Ce casting fade évolue dans un scénario sans surprise, déjà vu et sans temps fort. Le métrage dure 80 mn, il reste malgré tout assez bavard, plutôt lent, en grande partie car il n’y a pas de moments très forts, hormis peut-être autour du personnage de Caruso. Ca amène une touche d’émotion dans un film qui ressemble à beaucoup d’autres mais sans jamais parvenir à les égaler.
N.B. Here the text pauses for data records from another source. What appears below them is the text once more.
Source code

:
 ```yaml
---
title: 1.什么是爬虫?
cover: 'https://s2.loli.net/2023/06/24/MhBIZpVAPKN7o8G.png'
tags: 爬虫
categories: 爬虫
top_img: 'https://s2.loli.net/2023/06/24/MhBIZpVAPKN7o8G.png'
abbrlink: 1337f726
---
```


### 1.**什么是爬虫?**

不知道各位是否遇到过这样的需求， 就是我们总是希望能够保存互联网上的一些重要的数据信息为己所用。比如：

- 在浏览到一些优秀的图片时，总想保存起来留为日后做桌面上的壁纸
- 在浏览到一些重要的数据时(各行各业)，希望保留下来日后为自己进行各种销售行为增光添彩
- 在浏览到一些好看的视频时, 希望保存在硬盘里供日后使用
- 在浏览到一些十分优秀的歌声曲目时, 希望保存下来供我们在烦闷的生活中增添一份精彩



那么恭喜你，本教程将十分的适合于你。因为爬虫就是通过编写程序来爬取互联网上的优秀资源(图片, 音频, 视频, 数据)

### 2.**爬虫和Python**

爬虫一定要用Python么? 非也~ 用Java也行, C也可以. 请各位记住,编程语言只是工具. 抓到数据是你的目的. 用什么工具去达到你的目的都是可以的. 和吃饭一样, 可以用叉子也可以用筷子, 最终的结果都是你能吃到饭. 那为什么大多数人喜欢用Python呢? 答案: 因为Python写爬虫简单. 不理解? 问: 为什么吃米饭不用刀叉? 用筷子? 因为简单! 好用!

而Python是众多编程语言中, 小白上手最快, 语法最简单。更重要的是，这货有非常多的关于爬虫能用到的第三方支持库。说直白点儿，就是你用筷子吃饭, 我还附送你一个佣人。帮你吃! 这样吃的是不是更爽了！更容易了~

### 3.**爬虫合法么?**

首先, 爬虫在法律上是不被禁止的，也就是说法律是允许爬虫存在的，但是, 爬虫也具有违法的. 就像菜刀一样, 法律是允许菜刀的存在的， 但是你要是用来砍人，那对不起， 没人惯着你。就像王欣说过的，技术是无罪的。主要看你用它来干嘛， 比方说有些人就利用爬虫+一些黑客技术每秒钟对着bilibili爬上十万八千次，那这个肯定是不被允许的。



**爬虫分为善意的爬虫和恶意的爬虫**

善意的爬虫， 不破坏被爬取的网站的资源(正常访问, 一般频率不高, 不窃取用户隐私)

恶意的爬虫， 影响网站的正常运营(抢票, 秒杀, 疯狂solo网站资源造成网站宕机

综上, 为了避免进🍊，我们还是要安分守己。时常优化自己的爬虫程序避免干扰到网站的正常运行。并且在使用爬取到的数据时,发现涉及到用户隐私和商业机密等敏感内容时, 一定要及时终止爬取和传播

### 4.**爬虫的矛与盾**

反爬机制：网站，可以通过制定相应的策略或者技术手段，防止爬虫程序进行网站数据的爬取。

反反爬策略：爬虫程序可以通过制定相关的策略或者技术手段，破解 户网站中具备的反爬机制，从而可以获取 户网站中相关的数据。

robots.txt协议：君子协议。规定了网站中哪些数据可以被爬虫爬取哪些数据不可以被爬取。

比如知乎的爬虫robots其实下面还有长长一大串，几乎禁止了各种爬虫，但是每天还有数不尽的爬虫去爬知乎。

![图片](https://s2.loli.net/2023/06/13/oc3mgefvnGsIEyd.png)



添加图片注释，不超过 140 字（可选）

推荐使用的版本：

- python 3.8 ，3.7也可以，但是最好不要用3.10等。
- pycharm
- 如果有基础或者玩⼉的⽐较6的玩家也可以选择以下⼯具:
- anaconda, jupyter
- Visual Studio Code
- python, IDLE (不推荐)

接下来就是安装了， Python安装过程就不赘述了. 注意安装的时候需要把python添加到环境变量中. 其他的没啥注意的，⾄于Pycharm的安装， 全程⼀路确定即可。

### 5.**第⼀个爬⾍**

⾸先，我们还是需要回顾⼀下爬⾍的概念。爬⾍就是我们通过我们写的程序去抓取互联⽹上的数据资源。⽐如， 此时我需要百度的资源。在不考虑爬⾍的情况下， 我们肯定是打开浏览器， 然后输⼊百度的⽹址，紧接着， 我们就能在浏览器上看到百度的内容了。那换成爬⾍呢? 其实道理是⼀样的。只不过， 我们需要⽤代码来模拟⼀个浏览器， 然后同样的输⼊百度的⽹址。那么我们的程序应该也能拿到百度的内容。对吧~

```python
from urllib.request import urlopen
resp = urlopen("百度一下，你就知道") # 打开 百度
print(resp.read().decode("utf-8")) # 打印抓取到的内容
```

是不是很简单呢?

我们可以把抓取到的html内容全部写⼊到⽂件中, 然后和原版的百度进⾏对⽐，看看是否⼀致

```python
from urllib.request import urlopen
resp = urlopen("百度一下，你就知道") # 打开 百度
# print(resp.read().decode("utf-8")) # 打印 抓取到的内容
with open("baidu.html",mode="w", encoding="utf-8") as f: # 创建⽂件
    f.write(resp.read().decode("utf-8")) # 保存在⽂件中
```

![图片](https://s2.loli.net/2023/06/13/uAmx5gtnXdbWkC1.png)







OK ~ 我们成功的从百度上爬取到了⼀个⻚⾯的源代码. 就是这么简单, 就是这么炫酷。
Faut admettre que Michelle Manning, productrice à succès mais réalisatrice de ce seul film n’est pas Kathryn Bigelow. Sa mise en scène est vraiment plate, en particulier dans les scènes d’action vraiment minimalistes. On sent l'imitation de Walter Hill, mais ça manque de punch, de vigueur, dans un film qui pour ma part, ne peut pour cela compter que sur sa partition musicale pas trop mauvaise. Après, honnêtement, le film a couté 10 millions, je ne sais pas trop où le budget est passé car il n’y a rien, ni dans les décors ni dans les cascades qui justifie ce prix.
En somme, un polar d’action dispensable. Pas franchement nul, c’est une série B néanmoins très mineure qui, à mon avis, ne mérite pas d’être ressortie de l’oubli où l’a plongé à l’époque un box office mauvais.